* Problem details: Among the entries, find the lines with the string "stage" and report them.

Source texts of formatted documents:
++++++++
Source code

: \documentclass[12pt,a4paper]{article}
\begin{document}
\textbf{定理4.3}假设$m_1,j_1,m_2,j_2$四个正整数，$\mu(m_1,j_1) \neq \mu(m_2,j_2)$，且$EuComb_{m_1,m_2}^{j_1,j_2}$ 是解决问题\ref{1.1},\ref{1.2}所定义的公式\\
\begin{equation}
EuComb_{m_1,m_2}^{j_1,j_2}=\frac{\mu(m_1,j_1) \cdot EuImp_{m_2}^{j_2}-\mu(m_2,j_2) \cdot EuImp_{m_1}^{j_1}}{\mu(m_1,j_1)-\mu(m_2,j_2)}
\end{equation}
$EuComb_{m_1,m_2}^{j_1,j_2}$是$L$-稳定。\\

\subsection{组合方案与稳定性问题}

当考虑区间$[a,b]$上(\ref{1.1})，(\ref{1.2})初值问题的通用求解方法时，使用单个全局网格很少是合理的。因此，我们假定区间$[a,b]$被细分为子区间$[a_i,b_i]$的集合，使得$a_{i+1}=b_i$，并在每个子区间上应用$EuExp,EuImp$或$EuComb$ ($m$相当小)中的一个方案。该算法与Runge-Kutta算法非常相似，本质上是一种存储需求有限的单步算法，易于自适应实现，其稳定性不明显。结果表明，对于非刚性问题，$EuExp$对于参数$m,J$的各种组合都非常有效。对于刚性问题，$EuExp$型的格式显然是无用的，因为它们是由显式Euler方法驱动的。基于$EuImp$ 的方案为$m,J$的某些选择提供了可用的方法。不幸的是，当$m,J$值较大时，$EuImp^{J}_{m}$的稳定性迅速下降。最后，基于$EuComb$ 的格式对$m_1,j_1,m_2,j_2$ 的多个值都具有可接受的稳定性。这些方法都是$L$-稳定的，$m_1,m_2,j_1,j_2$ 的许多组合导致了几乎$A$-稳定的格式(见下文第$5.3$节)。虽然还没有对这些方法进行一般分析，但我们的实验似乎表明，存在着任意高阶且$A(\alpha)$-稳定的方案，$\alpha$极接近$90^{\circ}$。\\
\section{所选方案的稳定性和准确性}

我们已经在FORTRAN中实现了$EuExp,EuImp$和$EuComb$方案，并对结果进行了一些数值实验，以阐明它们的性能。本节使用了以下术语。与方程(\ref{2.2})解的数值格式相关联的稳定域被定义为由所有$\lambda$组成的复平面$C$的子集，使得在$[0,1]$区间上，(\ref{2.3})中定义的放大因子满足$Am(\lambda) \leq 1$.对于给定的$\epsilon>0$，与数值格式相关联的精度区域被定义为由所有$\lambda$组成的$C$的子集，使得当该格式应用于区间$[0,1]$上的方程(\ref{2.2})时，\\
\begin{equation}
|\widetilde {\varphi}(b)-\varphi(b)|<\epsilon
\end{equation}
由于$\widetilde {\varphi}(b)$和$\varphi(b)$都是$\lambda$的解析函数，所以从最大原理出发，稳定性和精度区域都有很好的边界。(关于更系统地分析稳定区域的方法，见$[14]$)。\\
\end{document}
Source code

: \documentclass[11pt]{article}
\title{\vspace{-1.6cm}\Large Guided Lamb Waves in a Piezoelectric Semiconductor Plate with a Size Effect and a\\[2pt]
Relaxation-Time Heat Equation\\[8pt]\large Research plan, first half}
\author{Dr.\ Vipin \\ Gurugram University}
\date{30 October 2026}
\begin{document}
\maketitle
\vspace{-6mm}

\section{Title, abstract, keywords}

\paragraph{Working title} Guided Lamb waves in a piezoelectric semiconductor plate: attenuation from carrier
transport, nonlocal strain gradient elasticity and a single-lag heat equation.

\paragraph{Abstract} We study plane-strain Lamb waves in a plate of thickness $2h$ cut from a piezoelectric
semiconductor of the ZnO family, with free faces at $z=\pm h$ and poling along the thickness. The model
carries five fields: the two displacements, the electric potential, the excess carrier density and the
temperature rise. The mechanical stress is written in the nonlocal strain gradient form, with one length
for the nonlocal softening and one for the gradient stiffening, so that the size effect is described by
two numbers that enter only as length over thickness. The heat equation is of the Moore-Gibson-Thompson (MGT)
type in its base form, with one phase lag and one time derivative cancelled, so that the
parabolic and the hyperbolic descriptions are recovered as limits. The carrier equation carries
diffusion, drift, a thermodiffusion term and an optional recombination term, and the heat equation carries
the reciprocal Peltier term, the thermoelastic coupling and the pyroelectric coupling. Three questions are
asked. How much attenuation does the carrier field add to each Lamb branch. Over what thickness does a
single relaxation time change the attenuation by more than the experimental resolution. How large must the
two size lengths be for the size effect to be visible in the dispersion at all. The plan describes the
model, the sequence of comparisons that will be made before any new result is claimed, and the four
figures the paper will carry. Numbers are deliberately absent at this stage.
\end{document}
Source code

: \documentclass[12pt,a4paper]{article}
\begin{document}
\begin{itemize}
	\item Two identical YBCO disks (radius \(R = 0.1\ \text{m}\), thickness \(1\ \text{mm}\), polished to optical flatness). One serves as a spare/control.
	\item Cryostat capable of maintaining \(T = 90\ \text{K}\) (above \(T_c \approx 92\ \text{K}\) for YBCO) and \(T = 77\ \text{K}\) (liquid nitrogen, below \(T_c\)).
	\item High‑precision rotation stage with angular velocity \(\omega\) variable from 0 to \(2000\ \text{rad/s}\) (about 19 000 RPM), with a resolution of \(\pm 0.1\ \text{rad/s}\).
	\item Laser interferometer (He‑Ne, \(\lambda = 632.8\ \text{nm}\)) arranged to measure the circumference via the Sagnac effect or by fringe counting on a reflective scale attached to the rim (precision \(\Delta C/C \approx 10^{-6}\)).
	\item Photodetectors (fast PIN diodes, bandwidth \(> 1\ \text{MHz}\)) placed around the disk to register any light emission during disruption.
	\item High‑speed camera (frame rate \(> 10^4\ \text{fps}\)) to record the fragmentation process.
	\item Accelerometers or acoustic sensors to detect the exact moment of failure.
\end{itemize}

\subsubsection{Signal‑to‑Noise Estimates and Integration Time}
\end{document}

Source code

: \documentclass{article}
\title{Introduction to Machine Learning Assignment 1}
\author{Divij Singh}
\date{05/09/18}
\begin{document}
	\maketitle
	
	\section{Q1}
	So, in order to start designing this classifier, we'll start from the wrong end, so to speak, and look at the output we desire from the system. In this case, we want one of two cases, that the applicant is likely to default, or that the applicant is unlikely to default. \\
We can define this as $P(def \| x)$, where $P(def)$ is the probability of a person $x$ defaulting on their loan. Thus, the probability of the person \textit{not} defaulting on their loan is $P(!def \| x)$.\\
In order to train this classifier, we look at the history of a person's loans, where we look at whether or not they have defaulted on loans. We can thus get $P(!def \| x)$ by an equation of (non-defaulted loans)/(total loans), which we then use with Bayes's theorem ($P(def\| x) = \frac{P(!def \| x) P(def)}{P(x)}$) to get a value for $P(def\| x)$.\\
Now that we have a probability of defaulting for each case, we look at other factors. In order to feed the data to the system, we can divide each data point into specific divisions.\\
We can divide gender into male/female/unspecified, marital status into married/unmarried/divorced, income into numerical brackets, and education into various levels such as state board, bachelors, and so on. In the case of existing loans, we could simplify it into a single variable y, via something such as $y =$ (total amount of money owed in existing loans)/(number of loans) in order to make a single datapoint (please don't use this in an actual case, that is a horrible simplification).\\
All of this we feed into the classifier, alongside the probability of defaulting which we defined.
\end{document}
++++++++
* Completed task:
figures the paper will carry. Numbers are deliberately absent at this stage.
	\item High‑precision rotation stage with angular velocity \(\omega\) variable from 0 to \(2000\ \text{rad/s}\) (about 19 000 RPM), with a resolution of \(\pm 0.1\ \text{rad/s}\).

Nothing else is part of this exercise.